RECORDED DATA: Begin
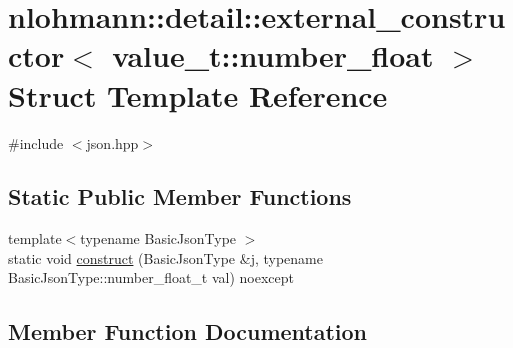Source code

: \hypertarget{structnlohmann_1_1detail_1_1external__constructor_3_01value__t_1_1number__float_01_4}{}\section{nlohmann\+:\+:detail\+:\+:external\+\_\+constructor$<$ value\+\_\+t\+:\+:number\+\_\+float $>$ Struct Template Reference}
\label{structnlohmann_1_1detail_1_1external__constructor_3_01value__t_1_1number__float_01_4}


{\ttfamily \#include $<$json.\+hpp$>$}

\subsection*{Static Public Member Functions}
\begin{DoxyCompactItemize}
\item 
{\footnotesize template$<$typename Basic\+Json\+Type $>$ }\\static void \hyperlink{structnlohmann_1_1detail_1_1external__constructor_3_01value__t_1_1number__float_01_4_a669df5a4d258b588e67f747c6d656cdb}{construct} (Basic\+Json\+Type \&j, typename Basic\+Json\+Type\+::number\+\_\+float\+\_\+t val) noexcept
\end{DoxyCompactItemize}


\subsection{Member Function Documentation}
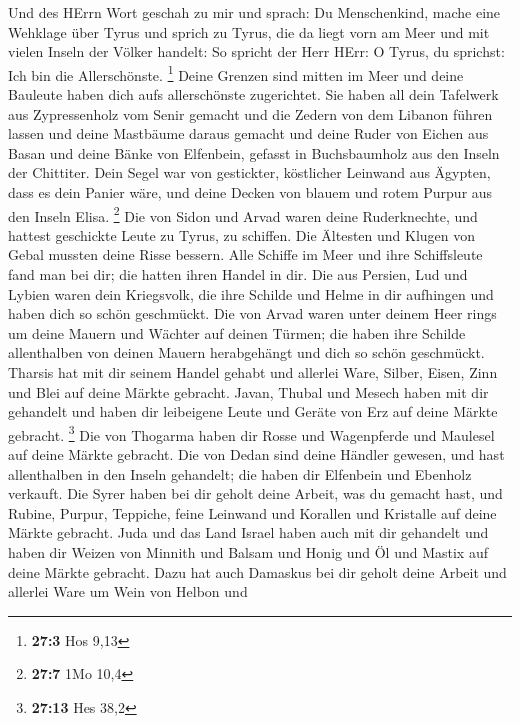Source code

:  Und des HErrn Wort geschah zu mir und sprach:
 Du Menschenkind, mache eine Wehklage über Tyrus
 und sprich zu Tyrus, die da liegt vorn am Meer und mit
vielen Inseln der Völker handelt: So spricht der Herr HErr: O Tyrus, du
sprichst: Ich bin die Allerschönste. \footnote{\textbf{27:3} Hos 9,13}
 Deine Grenzen sind mitten im Meer und deine Bauleute
haben dich aufs allerschönste zugerichtet.  Sie haben all
dein Tafelwerk aus Zypressenholz vom Senir gemacht und die Zedern von
dem Libanon führen lassen und deine Mastbäume daraus gemacht
 und deine Ruder von Eichen aus Basan und deine Bänke von
Elfenbein, gefasst in Buchsbaumholz aus den Inseln der Chittiter.
 Dein Segel war von gestickter, köstlicher Leinwand aus
Ägypten, dass es dein Panier wäre, und deine Decken von blauem und rotem
Purpur aus den Inseln Elisa. \footnote{\textbf{27:7} 1Mo 10,4}
 Die von Sidon und Arvad waren deine Ruderknechte, und
hattest geschickte Leute zu Tyrus, zu schiffen.  Die
Ältesten und Klugen von Gebal mussten deine Risse bessern. Alle Schiffe
im Meer und ihre Schiffsleute fand man bei dir; die hatten ihren Handel
in dir.  Die aus Persien, Lud und Lybien waren dein
Kriegsvolk, die ihre Schilde und Helme in dir aufhingen und haben dich
so schön geschmückt.  Die von Arvad waren unter deinem
Heer rings um deine Mauern und Wächter auf deinen Türmen; die haben ihre
Schilde allenthalben von deinen Mauern herabgehängt und dich so schön
geschmückt.  Tharsis hat mit dir seinem Handel gehabt und
allerlei Ware, Silber, Eisen, Zinn und Blei auf deine Märkte gebracht.
 Javan, Thubal und Mesech haben mit dir gehandelt und
haben dir leibeigene Leute und Geräte von Erz auf deine Märkte gebracht.
\footnote{\textbf{27:13} Hes 38,2}  Die von Thogarma
haben dir Rosse und Wagenpferde und Maulesel auf deine Märkte gebracht.
 Die von Dedan sind deine Händler gewesen, und hast
allenthalben in den Inseln gehandelt; die haben dir Elfenbein und
Ebenholz verkauft.  Die Syrer haben bei dir geholt deine
Arbeit, was du gemacht hast, und Rubine, Purpur, Teppiche, feine
Leinwand und Korallen und Kristalle auf deine Märkte gebracht.
 Juda und das Land Israel haben auch mit dir gehandelt
und haben dir Weizen von Minnith und Balsam und Honig und Öl und Mastix
auf deine Märkte gebracht.  Dazu hat auch Damaskus bei
dir geholt deine Arbeit und allerlei Ware um Wein von Helbon und
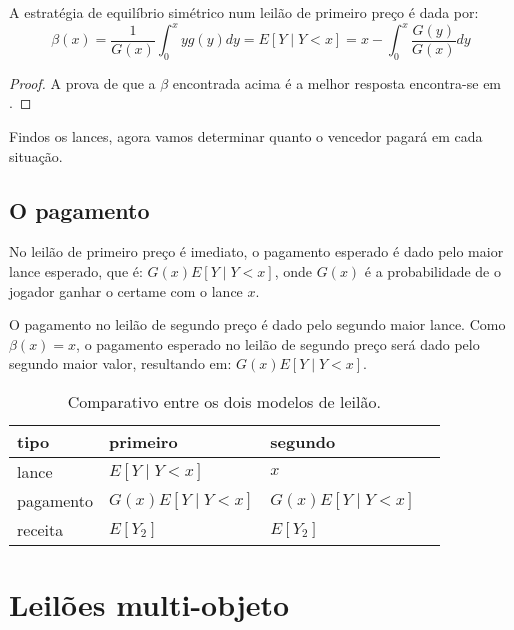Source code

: \begin{lema}
    A estratégia de equilíbrio simétrico num leilão de primeiro preço é dada por:
    \begin{equation}
        \beta(x) = \frac{1}{G(x)} \int_{0}^{x} yg(y)dy = E\left[ Y \mid Y<x \right] = x - \int_{0}^{x} \frac{G(y)}{G(x)}dy
    \end{equation}
\end{lema}
\begin{proof}
	A prova de que a $\beta$ encontrada acima é a melhor resposta encontra-se em \citet{krishna}.
\end{proof}

Findos os lances, agora vamos determinar quanto o vencedor pagará em cada situação.

\subsection{O pagamento}

No leilão de primeiro preço é imediato, o pagamento esperado é dado pelo maior lance esperado, que é: $G(x)E\left[ Y \mid Y<x \right]$, onde $G(x)$ é a probabilidade de o jogador ganhar o certame com o lance $x$.

O pagamento no leilão de segundo preço é dado pelo segundo maior lance. Como $\beta(x) = x$, o pagamento esperado no leilão de segundo preço será dado pelo segundo maior valor, resultando em: $G(x)E\left[ Y \mid Y<x \right]$.

\begin{table}[]
	\centering
	\begin{tabular}{@{}llll@{}}
		\toprule
		tipo      & primeiro 					     & segundo      					\\ \midrule
		lance     & $E\left[ Y \mid Y<x \right]$     & $x$             					\\
		pagamento & $G(x)E\left[ Y \mid Y<x \right]$ & $G(x)E\left[ Y \mid Y<x \right]$ \\
		receita   & $E\left[ Y_2 \right]$            & $E\left[ Y_2 \right]$            \\
	\end{tabular}
	\caption{Comparativo entre os dois modelos de leilão.}
	\label{tab:tabela1}
\end{table}

\section{Leilões multi-objeto}

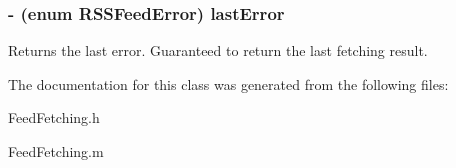 \subsubsection{\setlength{\rightskip}{0pt plus 5cm}- (enum RSSFeed\-Error) last\-Error }\label{categoryRSSFeed(Fetching)_a0}


Returns the last error. Guaranteed to return the last fetching result.

The documentation for this class was generated from the following files:\begin{CompactItemize}
\item 
Feed\-Fetching.h\item 
Feed\-Fetching.m\end{CompactItemize}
RECORDED DATA: End
PROBLEM STATEMENT:
Each line from the top of the material through the line containing "und sprich zu" should be reproduced exactly; please drop any images.

EXERCISE SOLUTION:
Source code

: \hypertarget{structnlohmann_1_1detail_1_1external__constructor_3_01value__t_1_1number__float_01_4}{}\section{nlohmann\+:\+:detail\+:\+:external\+\_\+constructor$<$ value\+\_\+t\+:\+:number\+\_\+float $>$ Struct Template Reference}
\label{structnlohmann_1_1detail_1_1external__constructor_3_01value__t_1_1number__float_01_4}


{\ttfamily \#include $<$json.\+hpp$>$}

\subsection*{Static Public Member Functions}
\begin{DoxyCompactItemize}
\item 
{\footnotesize template$<$typename Basic\+Json\+Type $>$ }\\static void \hyperlink{structnlohmann_1_1detail_1_1external__constructor_3_01value__t_1_1number__float_01_4_a669df5a4d258b588e67f747c6d656cdb}{construct} (Basic\+Json\+Type \&j, typename Basic\+Json\+Type\+::number\+\_\+float\+\_\+t val) noexcept
\end{DoxyCompactItemize}


\subsection{Member Function Documentation}
Source code

:  Und des HErrn Wort geschah zu mir und sprach:
 Du Menschenkind, mache eine Wehklage über Tyrus
 und sprich zu Tyrus, die da liegt vorn am Meer und mit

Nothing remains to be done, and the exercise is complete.